Keppel Announces S\$350 Million Lease Extension Windfall from Genting Lane Data Centre Assets
Keppel Secures S\$350 Million Lease Extension Consideration for Genting Lane Data Centres
Key Transaction Details and Potential Impact for Shareholders
Keppel Ltd. has announced a significant development relating to its former interests in two data centre buildings—KDC SGP 7 and KDC SGP 8—located at 82 Genting Lane, Singapore. The company, together with a consortium of sellers and noteholders, has secured a S\$350.0 million consideration for the extension of the land tenure on these properties by an additional 10 years, taking the lease expiry from 2040 to 2050.
Key Points of the Report
- Background: Keppel had previously divested its interests in KDC SGP 7 and KDC SGP 8 to Perpetual (Asia) Limited, the trustee for KDCR Singapore Sub-Trust 1 (the “Purchaser”), which is wholly owned by Keppel DC REIT. Following the exercise of a call option, Keppel no longer holds any direct economic interest in these data centres.
- Lease Extension: The original lease with JTC Corporation was set to expire in July 2040. The consortium, including Keppel and other stakeholders, submitted an application to extend the lease by 10 years. JTC has now approved this extension, subject to specific conditions, including the development of a third data centre (KDC SGP 9) on the site.
- Consideration: The Purchaser will pay S\$350.0 million for the lease extension, with approximately S\$70.9 million attributable to Keppel based on its effective economic interests.
- Payment Undertaking Deeds: In the event that the lease extension is not granted or certain negative conditions arise, Keppel and its partners may be subject to clawback obligations for their share of the consideration, finance costs, and other expenses, up to a specified cap.
- Side Agreements: Keppel has also entered into side agreements with its partners to cover a portion of their possible finance costs or expenses, for which Keppel will receive a 5% per annum fee on any amounts paid on their behalf.
- Amended Sub-Lease for KDC SGP 9: The sub-lease agreement for the planned third data centre has been amended to reflect the new lease expiry and to clarify that Memphis 2 (the developer) will not be liable for compensation if the lease extension fails due to its non-fulfilment of conditions.
Important Shareholder Information and Potential Price-Sensitive Issues
- Material Financial Impact:
- If the transaction had been completed by the end of 2024, Keppel’s net tangible asset (NTA) per share would have increased from S\$5.12 to S\$5.16, and earnings per share (EPS) for 2024 would have jumped from 51.6 cents to 55.7 cents.
- However, if Keppel were required to pay the maximum potential clawback amounts under the undertaking agreements, NTA per share would instead fall to S\$5.09 and EPS to 48.3 cents.
- This means the transaction has a positive potential impact, but shareholders should be aware of the contingent liabilities that could partially offset these gains if adverse events occur.

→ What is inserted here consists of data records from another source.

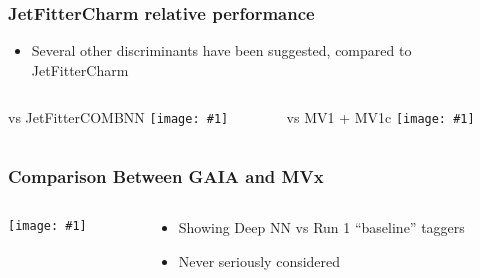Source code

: \documentclass[usenames,dvipsnames]{beamer}
\newcommand{\widegraphic}[1]{\texttt{[image: \#1]}}
\begin{document}
\begin{frame}
  \frametitle{JetFitterCharm relative performance}
  \begin{itemize}
  \item Several other discriminants have been suggested, compared to JetFitterCharm
  \end{itemize}
  \begin{columns}
    \begin{column}{0.5\textwidth}
      \begin{center}
        vs JetFitterCOMBNN
      \widegraphic{figures/external/ctag-2d-jfc-vs-jfit.pdf}
      \end{center}
    \end{column}
    \begin{column}{0.5\textwidth}
      \begin{center}
        vs MV1 + MV1c
      \widegraphic{figures/external/ctag-2d-jfc-vs-mv.pdf}
      \end{center}
    \end{column}
  \end{columns}
\end{frame}


\begin{frame}
  \frametitle{Comparison Between GAIA and MVx}
  \begin{columns}
    \begin{column}{0.5\textwidth}
      \widegraphic{figures/external/ctag-2d-gaia-vs-mv.pdf}
    \end{column}
    \begin{column}{0.5\textwidth}
      \begin{itemize}
      \item Showing Deep NN vs Run 1 ``baseline'' taggers
      \item Never seriously considered
      \end{itemize}
    \end{column}
  \end{columns}
\end{frame}
\end{document}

- Conditionality and Risks:
- The S\$350 million consideration is conditional on the lease extension terms not being prejudicial to Keppel DC REIT, Memphis 1, or the property value. If the extension is not confirmed, or if the terms are unacceptable, Keppel and its partners may have to return their portion of the consideration, including additional finance costs and expenses.
- The maximum clawback for Keppel is capped at approximately S\$106.7 million in consideration and S\$18.3 million in finance costs and other expenses; for the entire consortium, the cap is S\$41.7 million for finance costs and expenses.
- Shareholders should note that these contingent liabilities are material and could impact Keppel’s financials if triggered.
- Strategic Implications:
- The successful extension and monetization of the Genting Lane data centre assets reinforce Keppel’s ability to unlock value from its data centre platform. The transaction also highlights the ongoing collaboration between Keppel, Temasek-related entities, and other partners in the digital infrastructure sector.
- Related Party Transactions:
- Temasek Holdings, as Keppel’s controlling shareholder, has indirect interests in the transaction, but these are limited to its shareholdings in Keppel, Keppel DC REIT, and Cuscaden Peak Investments.
- No Keppel directors have any material direct or indirect interest in the transaction, aside from possible shareholdings in the REIT or related funds.
Conclusion
This transaction is highly significant and price-sensitive. It represents a substantial gain for Keppel and its partners, with the potential to lift both earnings and asset values. However, investors should be aware of the contingent clawback provisions, which could partially or fully offset these gains if the lease extension is not confirmed or adverse conditions are triggered. The transaction further solidifies Keppel’s role in the data centre sector, which is a key growth area for the company.
Disclaimer: This article is based on publicly available information from Keppel Ltd.’s disclosures. It is not intended as investment advice. Investors should conduct their own due diligence or consult with a professional advisor before making investment decisions.